# [INSTRUCTIONS TO FOLLOW]
For each line in the records that contains "conversations", make a copy.

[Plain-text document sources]
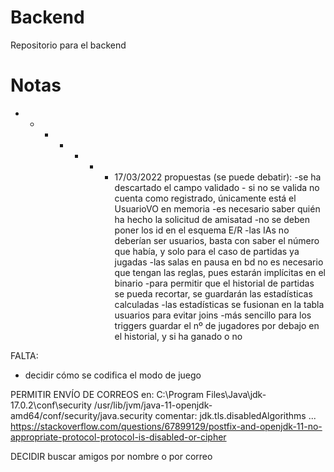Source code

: # Backend
Repositorio para el backend

# Notas

- - - - - - - 17/03/2022
propuestas (se puede debatir):
-se ha descartado el campo validado - si no se valida no cuenta como registrado, únicamente está el UsuarioVO en memoria
-es necesario saber quién ha hecho la solicitud de amisatad
-no se deben poner los id en el esquema E/R
-las IAs no deberían ser usuarios, basta con saber el número que había, y solo para el caso de partidas ya jugadas
-las salas en pausa en bd no es necesario que tengan las reglas, pues estarán implícitas en el binario
-para permitir que el historial de partidas se pueda recortar, se guardarán las estadísticas calculadas
-las estadísticas se fusionan en la tabla usuarios para evitar joins
-más sencillo para los triggers guardar el nº de jugadores por debajo en el historial, y si ha ganado o no

FALTA:
- decidir cómo se codifica el modo de juego


PERMITIR ENVÍO DE CORREOS
en:   	C:\Program Files\Java\jdk-17.0.2\conf\security
		/usr/lib/jvm/java-11-openjdk-amd64/conf/security/java.security
comentar: jdk.tls.disabledAlgorithms ...
https://stackoverflow.com/questions/67899129/postfix-and-openjdk-11-no-appropriate-protocol-protocol-is-disabled-or-cipher


DECIDIR
buscar amigos por nombre o por correo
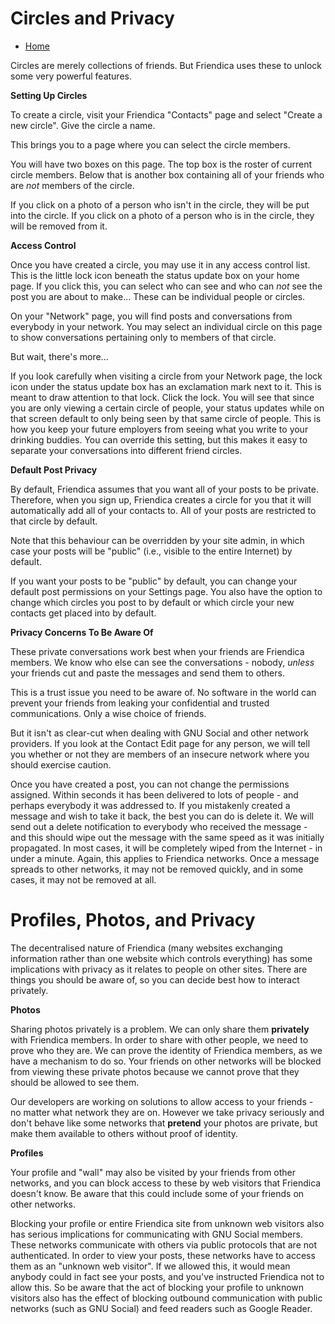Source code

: Circles and Privacy
==================

* [Home](help)


Circles are merely collections of friends.
But Friendica uses these to unlock some very powerful features.

**Setting Up Circles**

To create a circle, visit your Friendica "Contacts" page and select "Create a new circle".
Give the circle a name.

This brings you to a page where you can select the circle members.

You will have two boxes on this page.
The top box is the roster of current circle members.
Below that is another box containing all of your friends who are *not* members of the circle.

If you click on a photo of a person who isn't in the circle, they will be put into the circle.
If you click on a photo of a person who is in the circle, they will be removed from it.

**Access Control**

Once you have created a circle, you may use it in any access control list.
This is the little lock icon beneath the status update box on your home page.
If you click this, you can select who can see and who can *not* see the post you are about to make...
These can be individual people or circles.

On your "Network" page, you will find posts and conversations from everybody in your network.
You may select an individual circle on this page to show conversations pertaining only to members of that circle.

But wait, there's more...

If you look carefully when visiting a circle from your Network page, the lock icon under the status update box has an exclamation mark next to it.
This is meant to draw attention to that lock.
Click the lock.
You will see that since you are only viewing a certain circle of people, your status updates while on that screen default to only being seen by that same circle of people.
This is how you keep your future employers from seeing what you write to your drinking buddies.
You can override this setting, but this makes it easy to separate your conversations into different friend circles.

**Default Post Privacy**

By default, Friendica assumes that you want all of your posts to be private.
Therefore, when you sign up, Friendica creates a circle for you that it will automatically add all of your contacts to.
All of your posts are restricted to that circle by default.

Note that this behaviour can be overridden by your site admin, in which case your posts will be "public" (i.e., visible to the entire Internet) by default.

If you want your posts to be "public" by default, you can change your default post permissions on your Settings page.
You also have the option to change which circles you post to by default or which circle your new contacts get placed into by default.

**Privacy Concerns To Be Aware Of**

These private conversations work best when your friends are Friendica members.
We know who else can see the conversations - nobody, *unless* your friends cut and paste the messages and send them to others.

This is a trust issue you need to be aware of.
No software in the world can prevent your friends from leaking your confidential and trusted communications.
Only a wise choice of friends.

But it isn't as clear-cut when dealing with GNU Social and other network providers.
If you look at the Contact Edit page for any person, we will tell you whether or not they are members of an insecure network where you should exercise caution.

Once you have created a post, you can not change the permissions assigned.
Within seconds it has been delivered to lots of people - and perhaps everybody it was addressed to.
If you mistakenly created a message and wish to take it back, the best you can do is delete it.
We will send out a delete notification to everybody who received the message - and this should wipe out the message with the same speed as it was initially propagated.
In most cases, it will be completely wiped from the Internet - in under a minute.
Again, this applies to Friendica networks.
Once a message spreads to other networks, it may not be removed quickly, and in some cases, it may not be removed at all.



Profiles, Photos, and Privacy
=============================

The decentralised nature of Friendica (many websites exchanging information rather than one website which controls everything) has some implications with privacy as it relates to people on other sites.
There are things you should be aware of, so you can decide best how to interact privately.

**Photos**

Sharing photos privately is a problem.
We can only share them __privately__ with Friendica members.
In order to share with other people, we need to prove who they are.
We can prove the identity of Friendica members, as we have a mechanism to do so.
Your friends on other networks will be blocked from viewing these private photos because we cannot prove that they should be allowed to see them.

Our developers are working on solutions to allow access to your friends - no matter what network they are on.
However we take privacy seriously and don't behave like some networks that __pretend__ your photos are private, but make them available to others without proof of identity.

**Profiles**

Your profile and "wall" may also be visited by your friends from other networks, and you can block access to these by web visitors that Friendica doesn't know.
Be aware that this could include some of your friends on other networks.

Blocking your profile or entire Friendica site from unknown web visitors also has serious implications for communicating with GNU Social members.
These networks communicate with others via public protocols that are not authenticated.
In order to view your posts, these networks have to access them as an "unknown web visitor".
If we allowed this, it would mean anybody could in fact see your posts, and you've instructed Friendica not to allow this.
So be aware that the act of blocking your profile to unknown visitors also has the effect of blocking outbound communication with public networks (such as GNU Social) and feed readers such as Google Reader.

# [RESPONSE]
On your "Network" page, you will find posts and conversations from everybody in your network.
You may select an individual circle on this page to show conversations pertaining only to members of that circle.
You can override this setting, but this makes it easy to separate your conversations into different friend circles.
These private conversations work best when your friends are Friendica members.
We know who else can see the conversations - nobody, *unless* your friends cut and paste the messages and send them to others.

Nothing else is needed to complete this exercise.